2. Need More People to Undergo Genetic Testing
Even as we learn more about the role of LRRK2 in the broader Parkinson's population, we still need mutation carriers to better understand this protein and test LRRK2 therapies. We also need to know if people do not have a LRRK2 mutation, so we can explore protein activity in that population. At the summit, researchers discussed strategies to engage people in genetic research, including providing genetic counseling to help volunteers interpret results. We're currently exploring ways to test people without Parkinson's who may be carriers of these mutations.
Participants with Parkinson's disease in the MJFF-sponsored Fox Insight study, through a collaboration with consumer genetics company 23andMe, can receive access to the 23andMe Health + Ancestry Service at no cost and add their genetic information to the study. Eligible participants can also receive complimentary genetic counseling from Indiana University. Visit www.foxinsight.org to learn more.
3. Learning More about LRRK2 Structure
Some summit attendees are working to define the protein structure of LRRK2. A more nuanced understanding of the nooks and crannies of the protein can help develop drugs that can target LRRK2 better, like knowing a lock so you can make a key. Given the value of knowing the protein structure, partners are taking varied approaches to answer this question. As one summit attendee put it, "Throw the kitchen sink at the problem."
Even NASA and the International Space Station have worked on it. MJFF has helped send the LRRK2 protein to space to try to grow crystals (which scientists study to define the structure) under microgravity. Another group at the University of California San Diego are usingcutting-edge imaging techniques to understand the structure. Those MJFF-funded researchers are working on papers to share their findings.
4. Need Better Measures and Tools
Another role of MJFF is to provide research tools to enable studies and to look for better disease measures. For example, in 2018, we launched eight antibodies to interrogate the Rab pathway. Summit attendees presented Foundation staff with a wish list of additional laboratory models and tools that would help them study LRRK2 and test new treatments. Our staff will prioritize needs and work with contract research organizations to create and distribute new tools.
We also are working on better measures of the LRRK2 pathway, which can help assess the impact of new therapies and potentially measure disease progression. Summit attendees discussed work toward LRRK2 biomarkers. Our landmark study the Parkinson's Progression Markers Initiative is measuring some leads -- such as one fatty acid found in urine -- to explore their utility as measures of LRRK2 activity.

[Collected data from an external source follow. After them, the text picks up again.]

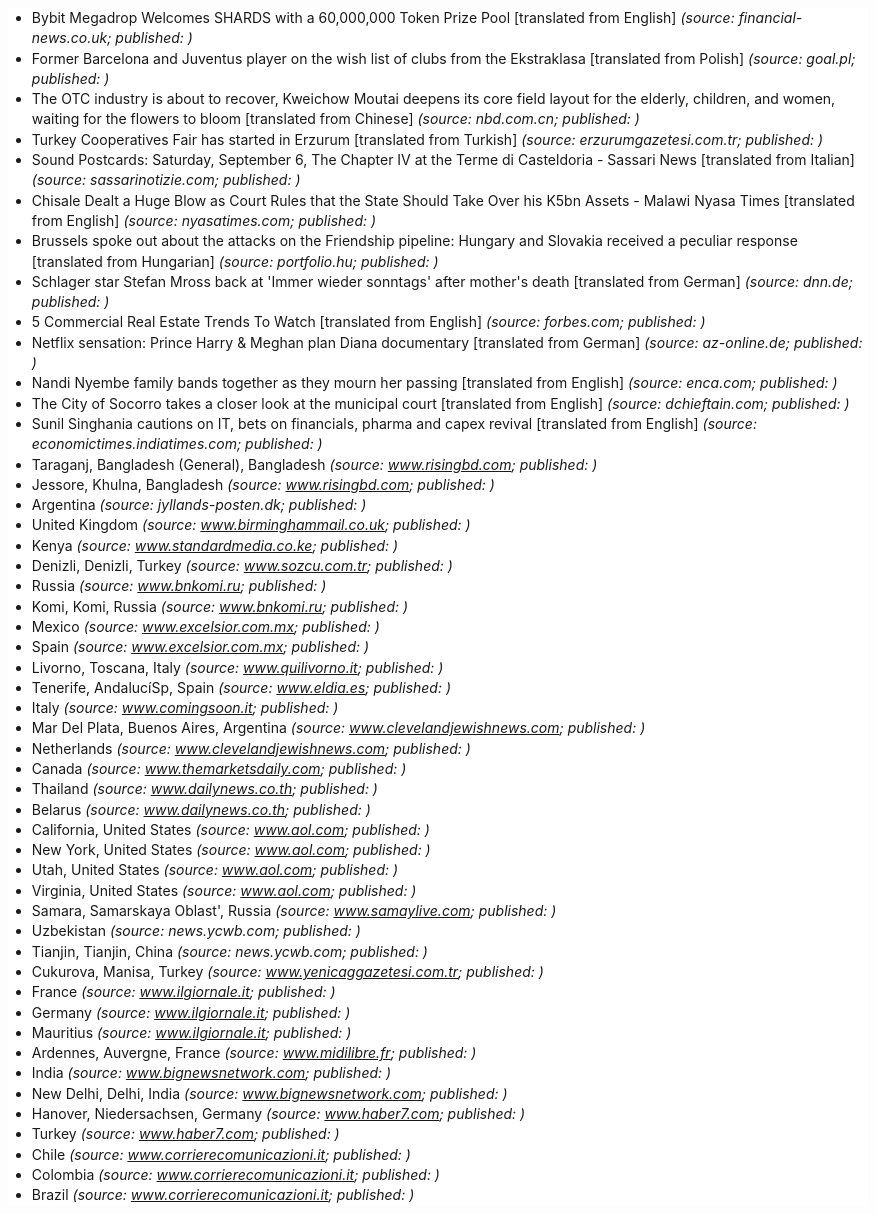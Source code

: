 - Bybit Megadrop Welcomes SHARDS with a 60,000,000 Token Prize Pool [translated from English]  _(source: financial-news.co.uk; published: )_
- Former Barcelona and Juventus player on the wish list of clubs from the Ekstraklasa [translated from Polish]  _(source: goal.pl; published: )_
- The OTC industry is about to recover, Kweichow Moutai deepens its core field layout for the elderly, children, and women, waiting for the flowers to bloom [translated from Chinese]  _(source: nbd.com.cn; published: )_
- Turkey Cooperatives Fair has started in Erzurum [translated from Turkish]  _(source: erzurumgazetesi.com.tr; published: )_
- Sound Postcards: Saturday, September 6, The Chapter IV at the Terme di Casteldoria - Sassari News [translated from Italian]  _(source: sassarinotizie.com; published: )_
- Chisale Dealt a Huge Blow as Court Rules that the State Should Take Over his K5bn Assets - Malawi Nyasa Times [translated from English]  _(source: nyasatimes.com; published: )_
- Brussels spoke out about the attacks on the Friendship pipeline: Hungary and Slovakia received a peculiar response [translated from Hungarian]  _(source: portfolio.hu; published: )_
- Schlager star Stefan Mross back at 'Immer wieder sonntags' after mother's death [translated from German]  _(source: dnn.de; published: )_
- 5 Commercial Real Estate Trends To Watch [translated from English]  _(source: forbes.com; published: )_
- Netflix sensation: Prince Harry & Meghan plan Diana documentary [translated from German]  _(source: az-online.de; published: )_
- Nandi Nyembe family bands together as they mourn her passing [translated from English]  _(source: enca.com; published: )_
- The City of Socorro takes a closer look at the municipal court [translated from English]  _(source: dchieftain.com; published: )_
- Sunil Singhania cautions on IT, bets on financials, pharma and capex revival [translated from English]  _(source: economictimes.indiatimes.com; published: )_
- Taraganj, Bangladesh (General), Bangladesh  _(source: www.risingbd.com; published: )_
- Jessore, Khulna, Bangladesh  _(source: www.risingbd.com; published: )_
- Argentina  _(source: jyllands-posten.dk; published: )_
- United Kingdom  _(source: www.birminghammail.co.uk; published: )_
- Kenya  _(source: www.standardmedia.co.ke; published: )_
- Denizli, Denizli, Turkey  _(source: www.sozcu.com.tr; published: )_
- Russia  _(source: www.bnkomi.ru; published: )_
- Komi, Komi, Russia  _(source: www.bnkomi.ru; published: )_
- Mexico  _(source: www.excelsior.com.mx; published: )_
- Spain  _(source: www.excelsior.com.mx; published: )_
- Livorno, Toscana, Italy  _(source: www.quilivorno.it; published: )_
- Tenerife, AndalucíSp, Spain  _(source: www.eldia.es; published: )_
- Italy  _(source: www.comingsoon.it; published: )_
- Mar Del Plata, Buenos Aires, Argentina  _(source: www.clevelandjewishnews.com; published: )_
- Netherlands  _(source: www.clevelandjewishnews.com; published: )_
- Canada  _(source: www.themarketsdaily.com; published: )_
- Thailand  _(source: www.dailynews.co.th; published: )_
- Belarus  _(source: www.dailynews.co.th; published: )_
- California, United States  _(source: www.aol.com; published: )_
- New York, United States  _(source: www.aol.com; published: )_
- Utah, United States  _(source: www.aol.com; published: )_
- Virginia, United States  _(source: www.aol.com; published: )_
- Samara, Samarskaya Oblast', Russia  _(source: www.samaylive.com; published: )_
- Uzbekistan  _(source: news.ycwb.com; published: )_
- Tianjin, Tianjin, China  _(source: news.ycwb.com; published: )_
- Cukurova, Manisa, Turkey  _(source: www.yenicaggazetesi.com.tr; published: )_
- France  _(source: www.ilgiornale.it; published: )_
- Germany  _(source: www.ilgiornale.it; published: )_
- Mauritius  _(source: www.ilgiornale.it; published: )_
- Ardennes, Auvergne, France  _(source: www.midilibre.fr; published: )_
- India  _(source: www.bignewsnetwork.com; published: )_
- New Delhi, Delhi, India  _(source: www.bignewsnetwork.com; published: )_
- Hanover, Niedersachsen, Germany  _(source: www.haber7.com; published: )_
- Turkey  _(source: www.haber7.com; published: )_
- Chile  _(source: www.corrierecomunicazioni.it; published: )_
- Colombia  _(source: www.corrierecomunicazioni.it; published: )_
- Brazil  _(source: www.corrierecomunicazioni.it; published: )_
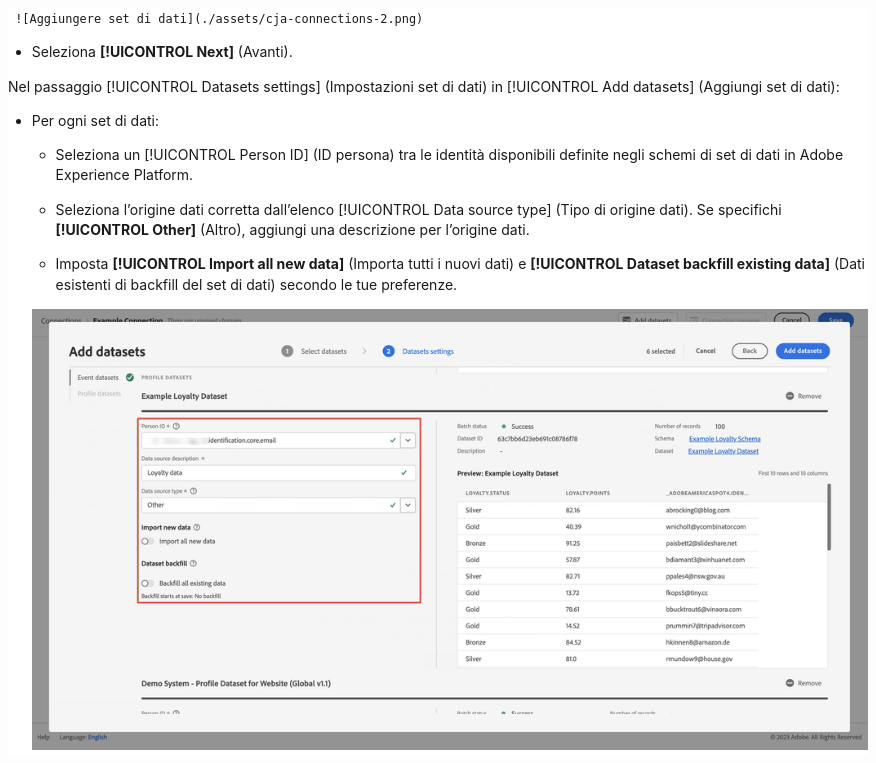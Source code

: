      ![Aggiungere set di dati](./assets/cja-connections-2.png)

   - Seleziona **[!UICONTROL Next]** (Avanti).

   Nel passaggio [!UICONTROL Datasets settings] (Impostazioni set di dati) in [!UICONTROL Add datasets] (Aggiungi set di dati):

   - Per ogni set di dati:

      - Seleziona un [!UICONTROL Person ID] (ID persona) tra le identità disponibili definite negli schemi di set di dati in Adobe Experience Platform.

      - Seleziona l’origine dati corretta dall’elenco [!UICONTROL Data source type] (Tipo di origine dati). Se specifichi **[!UICONTROL Other]** (Altro), aggiungi una descrizione per l’origine dati.

      - Imposta **[!UICONTROL Import all new data]** (Importa tutti i nuovi dati) e **[!UICONTROL Dataset backfill existing data]** (Dati esistenti di backfill del set di dati) secondo le tue preferenze.

     ![Configurare i set di dati](./assets/cja-connections-3.png)

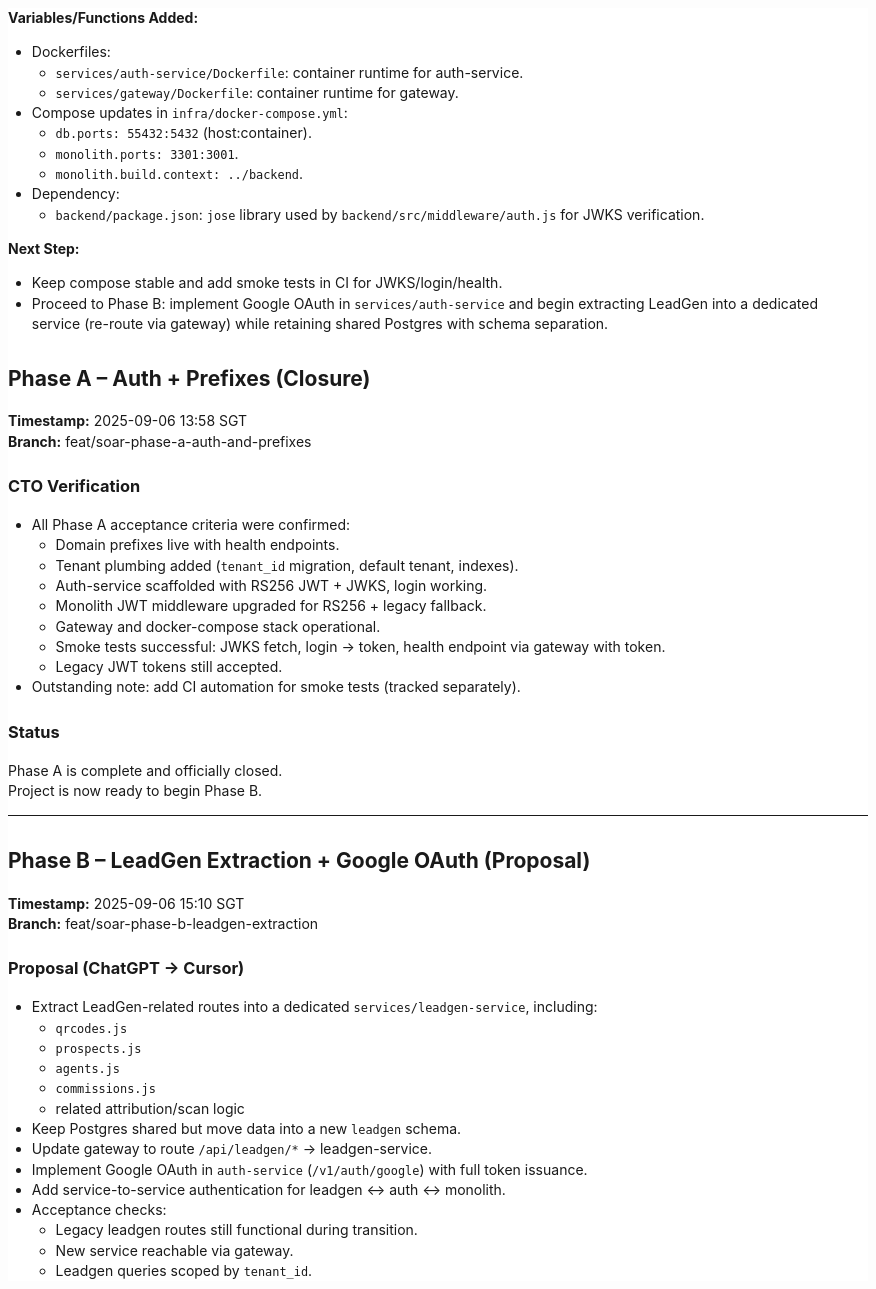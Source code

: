 
**Variables/Functions Added:**

- Dockerfiles:
  - `services/auth-service/Dockerfile`: container runtime for auth-service.
  - `services/gateway/Dockerfile`: container runtime for gateway.
- Compose updates in `infra/docker-compose.yml`:
  - `db.ports: 55432:5432` (host:container).
  - `monolith.ports: 3301:3001`.
  - `monolith.build.context: ../backend`.
- Dependency:
  - `backend/package.json`: `jose` library used by `backend/src/middleware/auth.js` for JWKS verification.

**Next Step:**

- Keep compose stable and add smoke tests in CI for JWKS/login/health.
- Proceed to Phase B: implement Google OAuth in `services/auth-service` and begin extracting LeadGen into a dedicated service (re-route via gateway) while retaining shared Postgres with schema separation.

## Phase A – Auth + Prefixes (Closure)

**Timestamp:** 2025-09-06 13:58 SGT  
**Branch:** feat/soar-phase-a-auth-and-prefixes

### CTO Verification

- All Phase A acceptance criteria were confirmed:
  - Domain prefixes live with health endpoints.
  - Tenant plumbing added (`tenant_id` migration, default tenant, indexes).
  - Auth-service scaffolded with RS256 JWT + JWKS, login working.
  - Monolith JWT middleware upgraded for RS256 + legacy fallback.
  - Gateway and docker-compose stack operational.
  - Smoke tests successful: JWKS fetch, login → token, health endpoint via gateway with token.
  - Legacy JWT tokens still accepted.
- Outstanding note: add CI automation for smoke tests (tracked separately).

### Status

Phase A is complete and officially closed.  
Project is now ready to begin Phase B.

---

## Phase B – LeadGen Extraction + Google OAuth (Proposal)

**Timestamp:** 2025-09-06 15:10 SGT  
**Branch:** feat/soar-phase-b-leadgen-extraction

### Proposal (ChatGPT → Cursor)

- Extract LeadGen-related routes into a dedicated `services/leadgen-service`, including:
  - `qrcodes.js`
  - `prospects.js`
  - `agents.js`
  - `commissions.js`
  - related attribution/scan logic
- Keep Postgres shared but move data into a new `leadgen` schema.
- Update gateway to route `/api/leadgen/*` → leadgen-service.
- Implement Google OAuth in `auth-service` (`/v1/auth/google`) with full token issuance.
- Add service-to-service authentication for leadgen ↔ auth ↔ monolith.
- Acceptance checks:
  - Legacy leadgen routes still functional during transition.
  - New service reachable via gateway.
  - Leadgen queries scoped by `tenant_id`.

5. Collaboration Is Advancing Therapeutic Development
A theme of our annual summit is collaboration -- sharing methods and results and troubleshooting together. Partnerships continue outside the office, too. Companies are working with academic labs to screen libraries of drug compounds for potential therapies against different targets in the LRRK2 pathway. Companies, too, are lending their drug compounds to help academics develop better tests to measure LRRK2 and therapeutic impact. Better tests will help all groups create and assess new treatments. Collaboration is key to progress, and the summit serves as a touchpoint to update on those partnerships and foster new ones.